- _Activity_: Which lines come from the start of the listing through the line holding "kliv över hinder"? Restate exactly those, both included, minus the pictures.

Extracted entries START

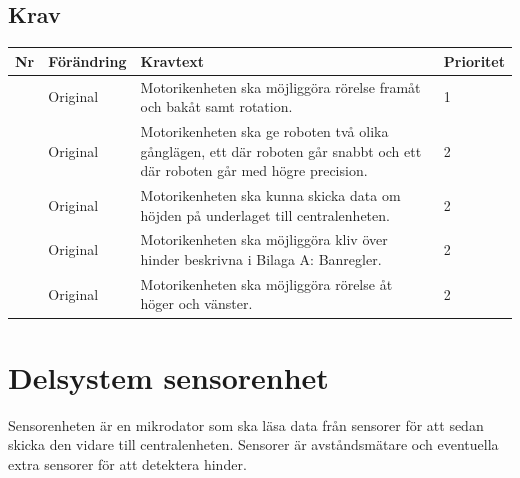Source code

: \documentclass[a4paper,titlepage,12pt]{article}
\newcounter{reqNr}
\newcommand{\nextReqNr}{\stepcounter{reqNr}\arabic{reqNr}}
\begin{document}
	\subsection{Krav}
	\begin{table}[h]
		\label{tab:label}
		\begin{tabularx}{\textwidth}{|c|l|X|l|}
			\hline
			\textbf{Nr} & \textbf{Förändring} & \textbf{Kravtext} & \textbf{Prioritet} 
				\\ \hline

			\nextReqNr & Original & Motorikenheten ska möjliggöra rörelse framåt och 
				bakåt samt rotation. & 1
				\\ \hline

			\nextReqNr & Original & Motorikenheten ska ge roboten två olika gånglägen,
				ett där roboten går 
				snabbt och ett där roboten går med högre precision.& 2
				\\ \hline

			\nextReqNr & Original & Motorikenheten ska kunna skicka data om höjden 
				på underlaget till centralenheten. & 2
				\\ \hline

			\nextReqNr & Original & Motorikenheten ska möjliggöra kliv över hinder 
				beskrivna i Bilaga A:
  				Banregler. & 2
				\\ \hline

			\nextReqNr & Original & Motorikenheten ska möjliggöra rörelse åt höger 
				och vänster. & 2 
				\\\hline

		\end{tabularx}
	\end{table}


	\section{Delsystem sensorenhet}
	Sensorenheten är en mikrodator som ska läsa data från sensorer för att sedan skicka 
	den vidare till centralenheten. Sensorer är avståndsmätare och eventuella extra sensorer 
	för att detektera hinder.
\end{document}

Extracted entries END

- _Task result_:
Source code

: \documentclass[a4paper,titlepage,12pt]{article}
\newcounter{reqNr}
\newcommand{\nextReqNr}{\stepcounter{reqNr}\arabic{reqNr}}
\begin{document}
	\subsection{Krav}
	\begin{table}[h]
		\label{tab:label}
		\begin{tabularx}{\textwidth}{|c|l|X|l|}
			\hline
			\textbf{Nr} & \textbf{Förändring} & \textbf{Kravtext} & \textbf{Prioritet} 
				\\ \hline

			\nextReqNr & Original & Motorikenheten ska möjliggöra rörelse framåt och 
				bakåt samt rotation. & 1
				\\ \hline

			\nextReqNr & Original & Motorikenheten ska ge roboten två olika gånglägen,
				ett där roboten går 
				snabbt och ett där roboten går med högre precision.& 2
				\\ \hline

			\nextReqNr & Original & Motorikenheten ska kunna skicka data om höjden 
				på underlaget till centralenheten. & 2
				\\ \hline

			\nextReqNr & Original & Motorikenheten ska möjliggöra kliv över hinder 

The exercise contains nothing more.